2015
I have no idea why anyone would want a degree in philosophy. Philosopher doesn’t seem like a job someone can apply for, much less have. Plato and Socrates and Aristotle and other Greek men revered for their thoughts seem to have cornered the market.
“Why that degree?” I ask my dad. “Like, what does one do with a philosophy degree?”
He explains that he just ended up there, and that he had taken the wisdom of his professors for granted.
I suppose it helped him with law school, but it seems to me that anything could be applicable to law. Why study thinking and knowledge rather than a field of knowledge itself?
2017
Halfway through Peter Singer’s Ethics in the Real World: 90 Essays on Things That Matter, I find myself utterly captivated. On a walk around the neighborhood, my dad and I discuss our most recent read. The warm sun caresses my skin, lifting the weight of heavy questions of morality up into the air so our conversation feels lighter than it is.
2020
So very bored. Everyone is, though, which makes the boredom ache a little less. My dad, optimistic as always, suggests that perhaps this is the time for everyone to discover a new interest or hobby.
I feel as though I have already found all the things I care about, but he is so excited about the prospect of curiosity that I don’t have the heart to say anything. He buys my brother books on weight lifting and anatomy, as well as a basil plant I affectionately name Basilly.
The pandemic has relegated me to my computer, to a 2-D world that I try desperately to imagine as 3-D, as real—or close to it. I begin my college search because it feels like 3-D places make the 2-D screen feel more like 2.5-D.
My first search is something to the effect of “best colleges for writing.” English makes sense as a degree: for me as a writer, for me as a student, for me as a girl committed to not losing her mind or sight of her dreams.
2021
I’m only a few weeks into my first semester at Brown, and I can already tell I have drastically messed up my course selection.

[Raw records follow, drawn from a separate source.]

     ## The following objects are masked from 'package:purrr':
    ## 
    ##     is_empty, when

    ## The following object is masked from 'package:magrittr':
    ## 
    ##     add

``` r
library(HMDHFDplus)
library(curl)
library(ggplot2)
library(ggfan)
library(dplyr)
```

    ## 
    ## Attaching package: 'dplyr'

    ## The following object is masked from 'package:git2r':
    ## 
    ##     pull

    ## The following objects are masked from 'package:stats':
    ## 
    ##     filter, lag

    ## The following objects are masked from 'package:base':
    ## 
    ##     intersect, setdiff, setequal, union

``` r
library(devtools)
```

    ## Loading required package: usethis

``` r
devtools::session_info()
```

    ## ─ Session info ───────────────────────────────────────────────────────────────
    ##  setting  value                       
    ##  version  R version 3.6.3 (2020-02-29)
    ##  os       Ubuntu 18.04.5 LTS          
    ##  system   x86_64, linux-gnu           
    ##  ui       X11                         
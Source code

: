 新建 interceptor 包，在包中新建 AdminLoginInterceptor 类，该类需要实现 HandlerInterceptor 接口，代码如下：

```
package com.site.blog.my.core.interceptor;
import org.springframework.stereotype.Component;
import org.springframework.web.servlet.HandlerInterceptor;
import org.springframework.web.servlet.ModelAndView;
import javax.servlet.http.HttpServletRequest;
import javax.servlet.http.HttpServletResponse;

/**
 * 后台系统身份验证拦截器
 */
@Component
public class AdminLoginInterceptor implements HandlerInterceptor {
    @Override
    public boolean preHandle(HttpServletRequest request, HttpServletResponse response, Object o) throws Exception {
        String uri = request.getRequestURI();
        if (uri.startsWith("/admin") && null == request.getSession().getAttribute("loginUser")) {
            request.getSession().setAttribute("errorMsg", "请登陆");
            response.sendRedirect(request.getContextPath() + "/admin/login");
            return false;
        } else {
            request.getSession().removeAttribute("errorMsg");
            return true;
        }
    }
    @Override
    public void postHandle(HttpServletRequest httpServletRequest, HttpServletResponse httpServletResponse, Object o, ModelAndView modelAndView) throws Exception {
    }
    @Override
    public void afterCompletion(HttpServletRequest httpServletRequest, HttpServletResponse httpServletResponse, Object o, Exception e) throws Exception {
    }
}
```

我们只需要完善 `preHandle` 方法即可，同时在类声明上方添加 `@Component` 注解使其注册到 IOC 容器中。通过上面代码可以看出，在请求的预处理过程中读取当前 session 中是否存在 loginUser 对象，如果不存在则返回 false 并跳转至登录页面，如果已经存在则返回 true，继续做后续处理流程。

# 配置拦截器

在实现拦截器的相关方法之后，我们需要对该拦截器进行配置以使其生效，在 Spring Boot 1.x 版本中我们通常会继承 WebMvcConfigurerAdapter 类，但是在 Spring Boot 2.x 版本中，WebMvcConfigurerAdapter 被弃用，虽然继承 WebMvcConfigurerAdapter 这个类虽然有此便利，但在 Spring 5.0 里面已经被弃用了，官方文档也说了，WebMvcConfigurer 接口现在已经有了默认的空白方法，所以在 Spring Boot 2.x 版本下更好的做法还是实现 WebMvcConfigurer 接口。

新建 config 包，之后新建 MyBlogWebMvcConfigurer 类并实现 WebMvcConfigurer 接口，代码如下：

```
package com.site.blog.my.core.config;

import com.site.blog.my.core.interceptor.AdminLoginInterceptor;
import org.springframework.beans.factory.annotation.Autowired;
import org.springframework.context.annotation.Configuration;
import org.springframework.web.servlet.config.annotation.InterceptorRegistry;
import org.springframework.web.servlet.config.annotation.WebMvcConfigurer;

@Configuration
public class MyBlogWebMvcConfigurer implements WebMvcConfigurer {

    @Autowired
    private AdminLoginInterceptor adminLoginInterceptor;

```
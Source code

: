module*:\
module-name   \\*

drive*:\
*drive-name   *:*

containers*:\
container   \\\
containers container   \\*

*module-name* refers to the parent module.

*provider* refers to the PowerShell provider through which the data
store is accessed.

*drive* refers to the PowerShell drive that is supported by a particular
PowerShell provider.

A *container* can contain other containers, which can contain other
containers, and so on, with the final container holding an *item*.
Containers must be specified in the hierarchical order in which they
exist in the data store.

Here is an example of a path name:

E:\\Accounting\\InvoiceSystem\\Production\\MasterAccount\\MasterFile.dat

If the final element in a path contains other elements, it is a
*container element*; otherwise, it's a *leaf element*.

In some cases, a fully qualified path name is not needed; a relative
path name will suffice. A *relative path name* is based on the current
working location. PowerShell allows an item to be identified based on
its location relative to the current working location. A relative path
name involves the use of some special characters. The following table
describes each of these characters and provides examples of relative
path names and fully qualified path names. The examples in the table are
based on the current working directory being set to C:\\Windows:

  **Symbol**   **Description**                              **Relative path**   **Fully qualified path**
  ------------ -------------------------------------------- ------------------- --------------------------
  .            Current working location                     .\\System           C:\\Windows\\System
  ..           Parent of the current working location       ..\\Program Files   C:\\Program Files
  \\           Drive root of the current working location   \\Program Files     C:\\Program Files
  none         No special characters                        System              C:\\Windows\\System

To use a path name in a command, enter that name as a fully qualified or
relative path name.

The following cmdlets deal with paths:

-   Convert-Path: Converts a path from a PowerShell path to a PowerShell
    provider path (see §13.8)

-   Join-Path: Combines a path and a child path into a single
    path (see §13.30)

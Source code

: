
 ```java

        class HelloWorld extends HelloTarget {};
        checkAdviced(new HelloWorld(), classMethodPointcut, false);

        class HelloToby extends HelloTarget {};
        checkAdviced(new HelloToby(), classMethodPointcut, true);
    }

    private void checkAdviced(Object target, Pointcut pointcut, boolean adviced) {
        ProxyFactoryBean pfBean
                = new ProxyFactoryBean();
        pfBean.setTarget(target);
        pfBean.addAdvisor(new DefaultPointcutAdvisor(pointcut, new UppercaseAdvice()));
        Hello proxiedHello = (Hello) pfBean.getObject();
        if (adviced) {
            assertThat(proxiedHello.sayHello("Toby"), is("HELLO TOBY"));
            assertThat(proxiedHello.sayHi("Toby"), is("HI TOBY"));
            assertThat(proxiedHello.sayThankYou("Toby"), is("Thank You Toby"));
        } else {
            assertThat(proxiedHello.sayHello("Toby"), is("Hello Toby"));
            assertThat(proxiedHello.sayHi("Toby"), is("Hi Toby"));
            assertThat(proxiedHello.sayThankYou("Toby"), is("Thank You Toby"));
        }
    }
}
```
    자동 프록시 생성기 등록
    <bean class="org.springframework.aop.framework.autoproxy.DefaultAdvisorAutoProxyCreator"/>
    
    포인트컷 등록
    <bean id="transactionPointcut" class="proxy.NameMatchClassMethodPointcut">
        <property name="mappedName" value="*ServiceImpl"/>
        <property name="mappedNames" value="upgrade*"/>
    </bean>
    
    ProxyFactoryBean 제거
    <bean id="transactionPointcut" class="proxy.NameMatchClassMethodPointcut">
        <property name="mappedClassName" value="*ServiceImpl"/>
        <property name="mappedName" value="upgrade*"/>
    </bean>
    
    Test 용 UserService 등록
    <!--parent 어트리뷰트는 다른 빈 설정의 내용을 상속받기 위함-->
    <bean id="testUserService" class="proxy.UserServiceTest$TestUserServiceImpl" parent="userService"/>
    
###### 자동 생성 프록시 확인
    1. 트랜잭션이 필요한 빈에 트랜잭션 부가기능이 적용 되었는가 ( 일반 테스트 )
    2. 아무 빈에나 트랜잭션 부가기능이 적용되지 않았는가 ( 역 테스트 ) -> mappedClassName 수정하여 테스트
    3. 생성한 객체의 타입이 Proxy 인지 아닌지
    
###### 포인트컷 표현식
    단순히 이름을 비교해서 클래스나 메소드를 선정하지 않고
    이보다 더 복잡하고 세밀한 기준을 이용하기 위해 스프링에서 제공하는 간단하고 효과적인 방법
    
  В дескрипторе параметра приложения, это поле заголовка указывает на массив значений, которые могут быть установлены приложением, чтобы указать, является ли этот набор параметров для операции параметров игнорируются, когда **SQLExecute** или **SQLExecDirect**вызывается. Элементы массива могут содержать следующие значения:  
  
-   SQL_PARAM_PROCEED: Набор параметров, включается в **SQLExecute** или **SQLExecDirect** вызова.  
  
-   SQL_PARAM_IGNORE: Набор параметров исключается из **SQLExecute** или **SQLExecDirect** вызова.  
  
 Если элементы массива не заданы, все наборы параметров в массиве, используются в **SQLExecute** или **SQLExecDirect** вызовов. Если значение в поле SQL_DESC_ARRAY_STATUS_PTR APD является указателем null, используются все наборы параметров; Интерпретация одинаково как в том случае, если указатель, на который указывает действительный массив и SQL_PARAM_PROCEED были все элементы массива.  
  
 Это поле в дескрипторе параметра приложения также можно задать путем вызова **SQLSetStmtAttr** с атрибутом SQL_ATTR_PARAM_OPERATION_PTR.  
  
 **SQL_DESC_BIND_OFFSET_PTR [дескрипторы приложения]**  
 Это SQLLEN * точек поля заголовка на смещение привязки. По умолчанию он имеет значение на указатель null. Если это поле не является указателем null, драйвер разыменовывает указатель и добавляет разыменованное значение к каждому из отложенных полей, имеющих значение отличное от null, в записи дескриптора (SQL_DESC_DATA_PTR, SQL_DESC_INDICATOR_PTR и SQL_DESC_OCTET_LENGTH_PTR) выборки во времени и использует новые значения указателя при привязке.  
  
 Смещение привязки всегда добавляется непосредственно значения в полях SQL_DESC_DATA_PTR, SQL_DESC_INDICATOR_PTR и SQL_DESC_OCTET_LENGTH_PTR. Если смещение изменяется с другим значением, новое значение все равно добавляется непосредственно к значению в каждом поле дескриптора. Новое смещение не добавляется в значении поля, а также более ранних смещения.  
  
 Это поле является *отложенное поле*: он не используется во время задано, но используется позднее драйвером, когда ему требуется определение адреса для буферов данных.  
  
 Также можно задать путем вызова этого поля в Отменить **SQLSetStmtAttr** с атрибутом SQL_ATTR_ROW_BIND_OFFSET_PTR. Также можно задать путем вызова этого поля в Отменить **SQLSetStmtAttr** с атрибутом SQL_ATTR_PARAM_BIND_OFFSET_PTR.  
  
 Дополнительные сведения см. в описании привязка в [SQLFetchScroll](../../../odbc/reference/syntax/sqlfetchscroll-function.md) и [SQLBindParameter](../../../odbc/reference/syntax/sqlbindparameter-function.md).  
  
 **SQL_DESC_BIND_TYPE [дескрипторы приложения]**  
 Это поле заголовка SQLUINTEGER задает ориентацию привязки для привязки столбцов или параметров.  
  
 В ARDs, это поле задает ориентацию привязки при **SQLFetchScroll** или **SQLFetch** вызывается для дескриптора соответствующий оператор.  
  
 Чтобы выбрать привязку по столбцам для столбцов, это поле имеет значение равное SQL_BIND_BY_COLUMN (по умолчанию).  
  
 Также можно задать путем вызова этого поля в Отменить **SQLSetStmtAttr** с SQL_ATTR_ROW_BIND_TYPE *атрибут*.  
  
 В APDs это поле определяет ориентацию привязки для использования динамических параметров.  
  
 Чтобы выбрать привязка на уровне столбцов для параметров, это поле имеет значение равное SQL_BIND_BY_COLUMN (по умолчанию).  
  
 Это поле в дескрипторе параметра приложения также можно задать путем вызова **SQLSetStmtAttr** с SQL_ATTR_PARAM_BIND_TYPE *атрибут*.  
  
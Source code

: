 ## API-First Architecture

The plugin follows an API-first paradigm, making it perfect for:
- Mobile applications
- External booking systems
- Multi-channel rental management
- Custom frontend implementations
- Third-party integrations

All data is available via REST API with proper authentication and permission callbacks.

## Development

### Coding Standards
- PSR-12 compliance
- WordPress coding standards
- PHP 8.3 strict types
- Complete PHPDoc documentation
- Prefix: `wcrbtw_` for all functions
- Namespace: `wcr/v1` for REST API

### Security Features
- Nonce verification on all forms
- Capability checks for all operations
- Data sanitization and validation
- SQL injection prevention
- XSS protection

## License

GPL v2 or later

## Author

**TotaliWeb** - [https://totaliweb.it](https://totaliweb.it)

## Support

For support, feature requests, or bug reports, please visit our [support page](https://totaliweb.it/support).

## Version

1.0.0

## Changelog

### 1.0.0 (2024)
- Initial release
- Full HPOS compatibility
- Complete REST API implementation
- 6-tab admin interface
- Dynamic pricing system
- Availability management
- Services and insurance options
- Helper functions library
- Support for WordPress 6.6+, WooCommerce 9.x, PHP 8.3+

My anthropology class demands a book per week, and the books are the kind that I might need a month or two to read, three or more to understand. My literary arts class is quite terrible, too: The authors that come to “speak” just read their books out loud. On Zoom. After we’ve already read the book that week for homework. My linguistics class is beyond confusing, and as I make random noises in the library, I realize how foolish I must sound to the average passerby. Voiced plosive g’s? Voiced labial stops?
But my ethics class is my intellectual saving grace. The professor, an older woman with a cat as her Zoom background and a bonnet atop her head, is quite possibly the smartest person I have ever met. Every argument is turned inside-out, upside-down, backward, forward, and right-side-up again. Every thought is deeply analyzed, down to its core, and reconstructed with mindful attention.
It’s like I can feel my brain getting bigger.
2022
I’ll just take one more class with that professor…
2023
This one sounds interesting too…
2023, Later
December of my junior year only feels like such when the first snowfall drifts by my window. It strikes me—quite hard—that I graduate in a year and a half. I’ll be graduating with an English degree I am not quite sure what to do with and a backpack full of dreams that take me in different directions, any of which would be fine by me.
I pull my advising dashboard up on my computer screen to check my progress. In looking at my courses, I note the amount of PHIL that appears in the numberings.
I wonder…
In a new window, I pull up the philosophy department’s concentration requirements and find myself checking off most of them.
2024
“Because why not, right? I’m only three classes away,” I tell my dad. He tells me that’s awesome, and he’s proud of me, and he wishes he’d put the same effort into his philosophy courses as I do mine.
The first day of my Philosophy of Mind class, the professor hands out a syllabus that has exactly two books on it. When I send the titles over to my dad, he warns me that it might be hard, possibly too hard.
“It’ll be fine,” I assure him. “It’s interesting! And if I don’t understand, I’ll just ask the professor.” There’s too much stigma around admitting you don’t understand something—I find there is strength in just accepting it.
“I was always afraid to ask questions in my classes. Good for you for just asking, Sarah.”
A few days later, my dad tells me he bought one of the books and intends to do the readings along with me. I simply cannot help but smile, imagining him 1,000 miles away but flipping the pages of the same book as me.
When the first readings are assigned, I send him a picture of the pages.
I have completed my homework. When are your office hours? I have a couple questions, he texts me one snowy afternoon. I glance at the unread chapter I bookmarked, and text back oopsies might be a little behind!
I only have one class and I’m auditing it so I have a lighter schedule :)
All my other classwork suddenly feels less relevant in light of a text from him, so I switch over to my philosophy reading instead. Determined to understand everything before my dad calls, I highlight the text like never before.
In our little book club, we ask whatever questions we have. Between the two of us, I think we understand it all.
“By the way, I get it,” I say before we hang up, “I get why you majored in philosophy. And if it makes me anything like you, then I’m glad I’m following in your footsteps.”